Assigned task:
All of the data is to be printed again exactly as it appears.

:::::

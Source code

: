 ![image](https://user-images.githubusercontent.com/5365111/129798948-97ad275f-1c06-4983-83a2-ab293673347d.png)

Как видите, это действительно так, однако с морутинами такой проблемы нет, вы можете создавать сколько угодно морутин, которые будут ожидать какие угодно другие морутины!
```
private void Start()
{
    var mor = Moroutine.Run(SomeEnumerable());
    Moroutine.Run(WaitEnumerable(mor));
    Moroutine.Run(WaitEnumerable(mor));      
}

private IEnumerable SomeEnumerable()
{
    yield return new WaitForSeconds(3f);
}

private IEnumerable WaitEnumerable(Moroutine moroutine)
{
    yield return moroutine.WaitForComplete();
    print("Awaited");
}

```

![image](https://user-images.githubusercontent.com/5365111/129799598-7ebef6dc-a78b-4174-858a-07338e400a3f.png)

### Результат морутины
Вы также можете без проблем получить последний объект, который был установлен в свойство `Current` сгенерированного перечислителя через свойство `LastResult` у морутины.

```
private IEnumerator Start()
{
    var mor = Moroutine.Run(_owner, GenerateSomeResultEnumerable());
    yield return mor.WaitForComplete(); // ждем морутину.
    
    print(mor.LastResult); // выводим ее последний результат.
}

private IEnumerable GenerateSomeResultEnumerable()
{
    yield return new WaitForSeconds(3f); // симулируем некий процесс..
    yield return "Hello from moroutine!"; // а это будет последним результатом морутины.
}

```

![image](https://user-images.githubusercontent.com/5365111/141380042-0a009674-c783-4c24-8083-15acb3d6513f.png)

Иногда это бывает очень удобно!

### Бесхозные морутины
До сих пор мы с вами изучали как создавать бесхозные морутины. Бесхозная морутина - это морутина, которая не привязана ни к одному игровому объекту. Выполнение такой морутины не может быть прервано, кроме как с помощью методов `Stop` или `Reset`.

:::::

Written answer:
Source code

: ![image](https://user-images.githubusercontent.com/5365111/129798948-97ad275f-1c06-4983-83a2-ab293673347d.png)

Как видите, это действительно так, однако с морутинами такой проблемы нет, вы можете создавать сколько угодно морутин, которые будут ожидать какие угодно другие морутины!
```
private void Start()
{
    var mor = Moroutine.Run(SomeEnumerable());
    Moroutine.Run(WaitEnumerable(mor));
    Moroutine.Run(WaitEnumerable(mor));      
}

private IEnumerable SomeEnumerable()
{
    yield return new WaitForSeconds(3f);
}

private IEnumerable WaitEnumerable(Moroutine moroutine)
{
    yield return moroutine.WaitForComplete();
    print("Awaited");
}

```

![image](https://user-images.githubusercontent.com/5365111/129799598-7ebef6dc-a78b-4174-858a-07338e400a3f.png)

### Результат морутины
Вы также можете без проблем получить последний объект, который был установлен в свойство `Current` сгенерированного перечислителя через свойство `LastResult` у морутины.

```
private IEnumerator Start()
{
    var mor = Moroutine.Run(_owner, GenerateSomeResultEnumerable());
    yield return mor.WaitForComplete(); // ждем морутину.
    
    print(mor.LastResult); // выводим ее последний результат.
}

private IEnumerable GenerateSomeResultEnumerable()
{
    yield return new WaitForSeconds(3f); // симулируем некий процесс..
    yield return "Hello from moroutine!"; // а это будет последним результатом морутины.
}

```

![image](https://user-images.githubusercontent.com/5365111/141380042-0a009674-c783-4c24-8083-15acb3d6513f.png)

Иногда это бывает очень удобно!

### Бесхозные морутины
До сих пор мы с вами изучали как создавать бесхозные морутины. Бесхозная морутина - это морутина, которая не привязана ни к одному игровому объекту. Выполнение такой морутины не может быть прервано, кроме как с помощью методов `Stop` или `Reset`.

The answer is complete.